*The task*:
Repeat every record exactly as written.

*Supplied records*:

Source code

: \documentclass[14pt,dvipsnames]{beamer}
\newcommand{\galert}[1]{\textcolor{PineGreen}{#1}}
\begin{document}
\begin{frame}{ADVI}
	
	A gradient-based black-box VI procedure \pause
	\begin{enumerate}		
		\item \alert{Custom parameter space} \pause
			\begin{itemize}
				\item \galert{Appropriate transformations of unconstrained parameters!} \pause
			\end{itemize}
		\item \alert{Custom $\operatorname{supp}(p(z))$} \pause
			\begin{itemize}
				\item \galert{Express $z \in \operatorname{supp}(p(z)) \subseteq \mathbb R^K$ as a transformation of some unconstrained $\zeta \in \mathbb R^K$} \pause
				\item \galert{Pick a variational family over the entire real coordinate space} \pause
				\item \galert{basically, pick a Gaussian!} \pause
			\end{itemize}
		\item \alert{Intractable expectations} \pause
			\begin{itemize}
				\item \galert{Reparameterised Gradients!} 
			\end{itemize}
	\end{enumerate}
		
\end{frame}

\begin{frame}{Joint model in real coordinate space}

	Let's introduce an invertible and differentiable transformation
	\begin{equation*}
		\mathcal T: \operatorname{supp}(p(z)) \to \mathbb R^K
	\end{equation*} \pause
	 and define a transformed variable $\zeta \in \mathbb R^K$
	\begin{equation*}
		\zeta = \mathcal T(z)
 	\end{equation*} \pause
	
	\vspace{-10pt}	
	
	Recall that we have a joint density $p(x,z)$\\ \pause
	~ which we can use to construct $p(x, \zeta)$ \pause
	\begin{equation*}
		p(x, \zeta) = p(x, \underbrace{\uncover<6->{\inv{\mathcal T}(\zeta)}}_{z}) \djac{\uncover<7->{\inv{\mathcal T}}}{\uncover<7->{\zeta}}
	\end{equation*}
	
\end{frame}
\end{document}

*Task solution*:
Source code

: \documentclass[14pt,dvipsnames]{beamer}
\newcommand{\galert}[1]{\textcolor{PineGreen}{#1}}
\begin{document}
\begin{frame}{ADVI}
	
	A gradient-based black-box VI procedure \pause
	\begin{enumerate}		
		\item \alert{Custom parameter space} \pause
			\begin{itemize}
				\item \galert{Appropriate transformations of unconstrained parameters!} \pause
			\end{itemize}
		\item \alert{Custom $\operatorname{supp}(p(z))$} \pause
			\begin{itemize}
				\item \galert{Express $z \in \operatorname{supp}(p(z)) \subseteq \mathbb R^K$ as a transformation of some unconstrained $\zeta \in \mathbb R^K$} \pause
				\item \galert{Pick a variational family over the entire real coordinate space} \pause
				\item \galert{basically, pick a Gaussian!} \pause
			\end{itemize}
		\item \alert{Intractable expectations} \pause
			\begin{itemize}
				\item \galert{Reparameterised Gradients!} 
			\end{itemize}
	\end{enumerate}
		
\end{frame}

\begin{frame}{Joint model in real coordinate space}

	Let's introduce an invertible and differentiable transformation
	\begin{equation*}
		\mathcal T: \operatorname{supp}(p(z)) \to \mathbb R^K
	\end{equation*} \pause
	 and define a transformed variable $\zeta \in \mathbb R^K$
	\begin{equation*}
		\zeta = \mathcal T(z)
 	\end{equation*} \pause
	
	\vspace{-10pt}	
	
	Recall that we have a joint density $p(x,z)$\\ \pause
	~ which we can use to construct $p(x, \zeta)$ \pause
	\begin{equation*}
		p(x, \zeta) = p(x, \underbrace{\uncover<6->{\inv{\mathcal T}(\zeta)}}_{z}) \djac{\uncover<7->{\inv{\mathcal T}}}{\uncover<7->{\zeta}}
	\end{equation*}
	
\end{frame}
\end{document}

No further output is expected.